GIVEN RECORDS:
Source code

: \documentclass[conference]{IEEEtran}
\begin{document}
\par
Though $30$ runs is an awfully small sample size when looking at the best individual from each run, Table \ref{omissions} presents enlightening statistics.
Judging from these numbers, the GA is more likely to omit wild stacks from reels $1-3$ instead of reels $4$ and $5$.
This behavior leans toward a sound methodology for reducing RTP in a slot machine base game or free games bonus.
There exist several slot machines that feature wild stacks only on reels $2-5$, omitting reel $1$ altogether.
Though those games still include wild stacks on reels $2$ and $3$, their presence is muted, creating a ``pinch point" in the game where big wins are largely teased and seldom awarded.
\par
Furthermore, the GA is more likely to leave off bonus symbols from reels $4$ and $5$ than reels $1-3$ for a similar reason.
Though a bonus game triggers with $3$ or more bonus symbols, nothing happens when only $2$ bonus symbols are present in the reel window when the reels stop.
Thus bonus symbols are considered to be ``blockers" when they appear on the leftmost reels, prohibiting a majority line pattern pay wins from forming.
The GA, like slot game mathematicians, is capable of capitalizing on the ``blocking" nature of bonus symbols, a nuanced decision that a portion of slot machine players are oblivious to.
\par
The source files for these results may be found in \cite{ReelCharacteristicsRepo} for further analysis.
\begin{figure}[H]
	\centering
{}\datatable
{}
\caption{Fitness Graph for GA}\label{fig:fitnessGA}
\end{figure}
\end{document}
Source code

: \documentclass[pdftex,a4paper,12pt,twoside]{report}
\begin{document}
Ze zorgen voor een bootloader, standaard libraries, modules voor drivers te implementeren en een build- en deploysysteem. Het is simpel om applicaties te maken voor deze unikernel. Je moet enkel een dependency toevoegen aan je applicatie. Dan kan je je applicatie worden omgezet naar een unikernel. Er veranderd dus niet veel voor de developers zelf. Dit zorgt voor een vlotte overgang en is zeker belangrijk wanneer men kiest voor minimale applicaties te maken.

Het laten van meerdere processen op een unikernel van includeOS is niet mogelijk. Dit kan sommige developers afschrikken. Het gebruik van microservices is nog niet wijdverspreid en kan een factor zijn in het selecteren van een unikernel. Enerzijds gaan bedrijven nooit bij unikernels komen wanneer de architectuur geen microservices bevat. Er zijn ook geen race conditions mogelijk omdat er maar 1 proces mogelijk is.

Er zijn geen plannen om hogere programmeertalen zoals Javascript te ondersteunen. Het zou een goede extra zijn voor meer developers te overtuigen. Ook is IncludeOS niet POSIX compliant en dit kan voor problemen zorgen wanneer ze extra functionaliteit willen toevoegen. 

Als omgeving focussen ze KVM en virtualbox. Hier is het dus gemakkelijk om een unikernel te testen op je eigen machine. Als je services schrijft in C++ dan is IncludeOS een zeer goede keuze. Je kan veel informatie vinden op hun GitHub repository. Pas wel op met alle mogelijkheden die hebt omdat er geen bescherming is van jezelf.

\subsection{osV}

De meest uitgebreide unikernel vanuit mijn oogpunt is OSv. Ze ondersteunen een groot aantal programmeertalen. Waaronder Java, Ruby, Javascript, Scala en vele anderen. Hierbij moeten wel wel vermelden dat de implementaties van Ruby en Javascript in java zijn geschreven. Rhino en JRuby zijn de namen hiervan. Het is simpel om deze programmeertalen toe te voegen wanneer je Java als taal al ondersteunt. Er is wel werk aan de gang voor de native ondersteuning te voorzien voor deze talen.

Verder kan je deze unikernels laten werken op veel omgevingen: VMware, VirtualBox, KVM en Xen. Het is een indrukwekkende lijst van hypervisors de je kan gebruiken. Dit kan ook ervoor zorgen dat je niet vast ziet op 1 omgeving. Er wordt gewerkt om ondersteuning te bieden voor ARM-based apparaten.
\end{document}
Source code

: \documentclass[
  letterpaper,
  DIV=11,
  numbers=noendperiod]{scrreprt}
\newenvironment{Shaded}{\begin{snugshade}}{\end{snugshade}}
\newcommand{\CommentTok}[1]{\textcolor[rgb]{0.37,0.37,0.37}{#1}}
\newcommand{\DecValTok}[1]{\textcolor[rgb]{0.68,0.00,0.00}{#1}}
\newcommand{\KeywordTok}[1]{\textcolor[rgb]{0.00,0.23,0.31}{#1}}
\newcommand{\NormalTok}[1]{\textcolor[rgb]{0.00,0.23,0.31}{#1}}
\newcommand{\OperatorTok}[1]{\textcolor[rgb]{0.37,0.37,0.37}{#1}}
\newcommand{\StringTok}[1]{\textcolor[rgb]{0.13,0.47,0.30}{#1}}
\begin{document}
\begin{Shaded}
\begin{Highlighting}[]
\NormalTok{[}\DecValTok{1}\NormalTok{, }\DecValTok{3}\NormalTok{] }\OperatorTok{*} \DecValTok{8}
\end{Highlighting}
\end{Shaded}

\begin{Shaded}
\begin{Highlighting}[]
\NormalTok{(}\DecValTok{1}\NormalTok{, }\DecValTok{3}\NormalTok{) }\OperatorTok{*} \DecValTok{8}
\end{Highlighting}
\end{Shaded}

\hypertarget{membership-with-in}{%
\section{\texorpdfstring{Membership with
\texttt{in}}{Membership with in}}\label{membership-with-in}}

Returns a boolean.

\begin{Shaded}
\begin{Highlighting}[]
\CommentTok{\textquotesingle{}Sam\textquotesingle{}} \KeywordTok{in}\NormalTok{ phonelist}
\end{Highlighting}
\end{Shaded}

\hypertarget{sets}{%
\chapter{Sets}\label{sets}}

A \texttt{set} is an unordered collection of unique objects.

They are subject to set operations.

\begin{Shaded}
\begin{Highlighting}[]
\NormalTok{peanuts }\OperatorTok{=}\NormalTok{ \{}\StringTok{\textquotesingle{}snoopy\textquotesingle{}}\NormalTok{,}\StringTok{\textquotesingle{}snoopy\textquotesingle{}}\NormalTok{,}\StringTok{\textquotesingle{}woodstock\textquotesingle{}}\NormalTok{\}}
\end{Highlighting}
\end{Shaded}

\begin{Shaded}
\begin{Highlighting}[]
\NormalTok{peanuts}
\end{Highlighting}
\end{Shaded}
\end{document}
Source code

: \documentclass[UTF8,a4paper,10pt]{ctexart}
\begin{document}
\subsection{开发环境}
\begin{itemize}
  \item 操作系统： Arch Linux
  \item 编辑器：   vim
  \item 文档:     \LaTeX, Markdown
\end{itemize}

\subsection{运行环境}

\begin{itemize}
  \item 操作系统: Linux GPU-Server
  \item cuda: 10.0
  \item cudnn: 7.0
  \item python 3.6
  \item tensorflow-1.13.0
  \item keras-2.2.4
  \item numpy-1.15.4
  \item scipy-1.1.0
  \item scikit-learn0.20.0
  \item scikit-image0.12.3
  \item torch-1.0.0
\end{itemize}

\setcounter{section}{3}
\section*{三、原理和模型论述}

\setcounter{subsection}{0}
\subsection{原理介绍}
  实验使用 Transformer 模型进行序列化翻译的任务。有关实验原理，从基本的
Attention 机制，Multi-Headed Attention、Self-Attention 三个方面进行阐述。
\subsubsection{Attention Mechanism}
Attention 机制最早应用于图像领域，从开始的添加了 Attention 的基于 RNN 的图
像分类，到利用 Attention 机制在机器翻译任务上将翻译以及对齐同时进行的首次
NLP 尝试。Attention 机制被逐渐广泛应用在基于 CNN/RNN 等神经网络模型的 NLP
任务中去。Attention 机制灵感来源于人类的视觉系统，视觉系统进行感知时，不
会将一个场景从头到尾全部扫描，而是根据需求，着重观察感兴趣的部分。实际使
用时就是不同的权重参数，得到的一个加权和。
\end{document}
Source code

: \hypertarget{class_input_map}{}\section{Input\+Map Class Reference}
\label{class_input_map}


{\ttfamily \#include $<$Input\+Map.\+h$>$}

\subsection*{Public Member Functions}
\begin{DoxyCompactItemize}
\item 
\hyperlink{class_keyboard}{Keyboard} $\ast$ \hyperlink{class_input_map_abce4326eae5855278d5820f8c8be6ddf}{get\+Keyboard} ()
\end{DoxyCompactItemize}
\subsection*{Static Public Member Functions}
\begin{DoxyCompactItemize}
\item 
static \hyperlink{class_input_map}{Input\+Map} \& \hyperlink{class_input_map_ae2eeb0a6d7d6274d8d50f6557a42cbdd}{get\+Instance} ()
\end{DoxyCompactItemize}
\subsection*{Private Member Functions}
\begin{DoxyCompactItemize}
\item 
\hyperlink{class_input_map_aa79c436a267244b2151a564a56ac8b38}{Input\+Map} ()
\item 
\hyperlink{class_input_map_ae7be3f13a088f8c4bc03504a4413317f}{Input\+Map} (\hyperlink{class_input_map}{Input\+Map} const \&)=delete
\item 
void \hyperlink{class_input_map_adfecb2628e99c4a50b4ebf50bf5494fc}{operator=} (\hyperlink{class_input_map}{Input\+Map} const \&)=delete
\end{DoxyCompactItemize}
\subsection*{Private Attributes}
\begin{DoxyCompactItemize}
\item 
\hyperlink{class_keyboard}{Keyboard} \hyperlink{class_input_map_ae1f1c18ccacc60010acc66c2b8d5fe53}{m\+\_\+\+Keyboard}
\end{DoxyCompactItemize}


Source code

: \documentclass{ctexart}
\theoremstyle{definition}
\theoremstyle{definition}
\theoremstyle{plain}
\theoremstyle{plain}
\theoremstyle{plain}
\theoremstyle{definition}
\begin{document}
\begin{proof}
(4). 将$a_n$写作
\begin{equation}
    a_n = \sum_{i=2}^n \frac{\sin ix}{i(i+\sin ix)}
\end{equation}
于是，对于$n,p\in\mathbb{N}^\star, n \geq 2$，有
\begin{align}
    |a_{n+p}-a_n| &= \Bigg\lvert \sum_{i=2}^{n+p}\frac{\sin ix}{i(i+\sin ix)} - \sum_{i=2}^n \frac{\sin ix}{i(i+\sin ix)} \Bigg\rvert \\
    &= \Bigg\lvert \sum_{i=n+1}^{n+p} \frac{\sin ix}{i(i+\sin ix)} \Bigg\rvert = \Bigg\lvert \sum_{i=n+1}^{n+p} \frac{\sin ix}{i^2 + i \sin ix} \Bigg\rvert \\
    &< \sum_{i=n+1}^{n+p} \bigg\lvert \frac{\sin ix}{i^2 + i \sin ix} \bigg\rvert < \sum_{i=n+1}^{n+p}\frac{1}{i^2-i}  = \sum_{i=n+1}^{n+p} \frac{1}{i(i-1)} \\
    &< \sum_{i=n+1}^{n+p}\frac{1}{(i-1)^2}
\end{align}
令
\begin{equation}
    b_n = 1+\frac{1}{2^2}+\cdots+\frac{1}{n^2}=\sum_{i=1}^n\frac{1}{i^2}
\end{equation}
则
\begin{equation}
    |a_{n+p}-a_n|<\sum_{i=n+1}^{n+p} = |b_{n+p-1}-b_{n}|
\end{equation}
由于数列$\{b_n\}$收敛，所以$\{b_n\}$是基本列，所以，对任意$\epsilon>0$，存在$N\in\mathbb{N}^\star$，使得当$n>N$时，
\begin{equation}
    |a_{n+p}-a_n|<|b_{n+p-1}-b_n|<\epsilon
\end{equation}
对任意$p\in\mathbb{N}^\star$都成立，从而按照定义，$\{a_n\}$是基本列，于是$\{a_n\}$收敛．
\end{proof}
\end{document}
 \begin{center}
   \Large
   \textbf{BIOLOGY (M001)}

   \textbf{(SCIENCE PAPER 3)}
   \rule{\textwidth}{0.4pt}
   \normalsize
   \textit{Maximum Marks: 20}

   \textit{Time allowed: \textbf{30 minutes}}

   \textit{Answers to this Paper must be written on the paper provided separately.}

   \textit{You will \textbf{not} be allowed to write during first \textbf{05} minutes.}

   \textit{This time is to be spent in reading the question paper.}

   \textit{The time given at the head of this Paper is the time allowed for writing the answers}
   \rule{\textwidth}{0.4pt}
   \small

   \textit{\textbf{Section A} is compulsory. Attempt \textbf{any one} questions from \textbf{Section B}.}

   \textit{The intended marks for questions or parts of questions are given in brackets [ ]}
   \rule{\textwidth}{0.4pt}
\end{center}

BRIEF:
In exact wording, restate the lines of the data above from the first through the one holding "This behavior leans", and stop after that line.

RESPONSE:
Source code

: \documentclass[conference]{IEEEtran}
\begin{document}
\par
Though $30$ runs is an awfully small sample size when looking at the best individual from each run, Table \ref{omissions} presents enlightening statistics.
Judging from these numbers, the GA is more likely to omit wild stacks from reels $1-3$ instead of reels $4$ and $5$.
This behavior leans toward a sound methodology for reducing RTP in a slot machine base game or free games bonus.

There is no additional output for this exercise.